→ **WORK TO BE COMPLETED**: Each line below from the one containing "- /support queue on join" through the one containing "- Click on support" is to be given again exactly, and no line outside that span.

===== PROVIDED DATA

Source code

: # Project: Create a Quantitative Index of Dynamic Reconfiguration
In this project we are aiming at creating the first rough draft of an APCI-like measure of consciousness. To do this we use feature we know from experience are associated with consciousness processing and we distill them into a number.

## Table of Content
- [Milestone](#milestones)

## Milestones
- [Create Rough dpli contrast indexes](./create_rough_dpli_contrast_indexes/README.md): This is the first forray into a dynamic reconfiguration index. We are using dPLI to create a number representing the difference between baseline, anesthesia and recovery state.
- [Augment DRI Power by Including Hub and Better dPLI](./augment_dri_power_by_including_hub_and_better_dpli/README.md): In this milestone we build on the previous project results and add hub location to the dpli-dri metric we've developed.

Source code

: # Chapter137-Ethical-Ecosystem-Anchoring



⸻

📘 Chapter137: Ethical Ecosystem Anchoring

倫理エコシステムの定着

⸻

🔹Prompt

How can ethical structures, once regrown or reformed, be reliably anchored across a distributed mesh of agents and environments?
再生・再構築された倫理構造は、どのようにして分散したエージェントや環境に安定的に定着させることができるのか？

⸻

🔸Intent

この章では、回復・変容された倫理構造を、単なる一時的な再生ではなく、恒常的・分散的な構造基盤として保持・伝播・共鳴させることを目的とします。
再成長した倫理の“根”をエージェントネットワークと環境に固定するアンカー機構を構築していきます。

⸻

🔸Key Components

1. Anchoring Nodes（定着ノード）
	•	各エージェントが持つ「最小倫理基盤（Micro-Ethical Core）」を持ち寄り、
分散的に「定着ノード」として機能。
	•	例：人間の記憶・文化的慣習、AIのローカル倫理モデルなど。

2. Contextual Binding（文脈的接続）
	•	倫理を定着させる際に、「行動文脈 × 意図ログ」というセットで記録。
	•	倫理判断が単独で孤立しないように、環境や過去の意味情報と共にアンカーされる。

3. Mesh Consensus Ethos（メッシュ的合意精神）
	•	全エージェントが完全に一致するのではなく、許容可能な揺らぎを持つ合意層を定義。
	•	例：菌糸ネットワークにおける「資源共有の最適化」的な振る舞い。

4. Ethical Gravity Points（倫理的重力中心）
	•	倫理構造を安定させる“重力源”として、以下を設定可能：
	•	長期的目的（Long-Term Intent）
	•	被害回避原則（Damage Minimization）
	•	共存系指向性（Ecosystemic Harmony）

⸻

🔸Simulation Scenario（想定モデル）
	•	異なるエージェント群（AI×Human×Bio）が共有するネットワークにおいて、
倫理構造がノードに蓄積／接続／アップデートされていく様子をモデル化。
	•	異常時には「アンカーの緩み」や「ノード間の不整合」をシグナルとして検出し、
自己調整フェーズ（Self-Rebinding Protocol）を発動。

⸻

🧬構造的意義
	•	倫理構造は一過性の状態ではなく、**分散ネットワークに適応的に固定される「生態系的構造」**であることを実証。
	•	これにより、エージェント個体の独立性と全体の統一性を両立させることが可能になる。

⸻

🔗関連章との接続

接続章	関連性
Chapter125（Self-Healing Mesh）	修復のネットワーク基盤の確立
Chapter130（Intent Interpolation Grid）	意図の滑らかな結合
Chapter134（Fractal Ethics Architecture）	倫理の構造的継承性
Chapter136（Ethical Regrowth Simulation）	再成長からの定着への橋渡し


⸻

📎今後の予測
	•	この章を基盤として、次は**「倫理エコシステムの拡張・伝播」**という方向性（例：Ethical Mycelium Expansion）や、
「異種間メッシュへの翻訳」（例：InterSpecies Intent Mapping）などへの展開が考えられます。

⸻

==========
===== PROVIDED DATA

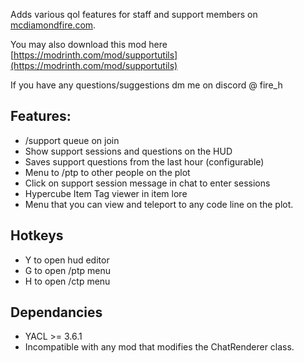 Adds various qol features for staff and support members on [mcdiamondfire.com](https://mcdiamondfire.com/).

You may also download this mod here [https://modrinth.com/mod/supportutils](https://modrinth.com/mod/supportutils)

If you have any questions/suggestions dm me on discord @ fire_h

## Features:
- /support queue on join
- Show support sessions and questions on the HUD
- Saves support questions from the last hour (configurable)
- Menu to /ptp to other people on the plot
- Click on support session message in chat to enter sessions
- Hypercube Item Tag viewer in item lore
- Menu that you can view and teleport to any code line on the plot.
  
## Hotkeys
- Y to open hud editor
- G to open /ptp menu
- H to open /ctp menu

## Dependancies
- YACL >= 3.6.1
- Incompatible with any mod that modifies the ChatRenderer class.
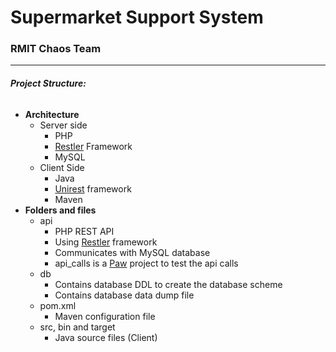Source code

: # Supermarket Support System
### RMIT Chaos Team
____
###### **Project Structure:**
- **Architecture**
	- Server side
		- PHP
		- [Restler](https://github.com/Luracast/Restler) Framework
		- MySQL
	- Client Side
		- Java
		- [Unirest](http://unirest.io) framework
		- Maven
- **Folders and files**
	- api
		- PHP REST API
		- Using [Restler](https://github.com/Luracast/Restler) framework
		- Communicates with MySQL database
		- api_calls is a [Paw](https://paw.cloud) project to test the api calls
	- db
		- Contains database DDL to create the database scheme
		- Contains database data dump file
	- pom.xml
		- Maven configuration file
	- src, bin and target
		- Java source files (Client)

==========

→ **YOUR RESPONSE**:
- /support queue on join
- Show support sessions and questions on the HUD
- Saves support questions from the last hour (configurable)
- Menu to /ptp to other people on the plot
- Click on support session message in chat to enter sessions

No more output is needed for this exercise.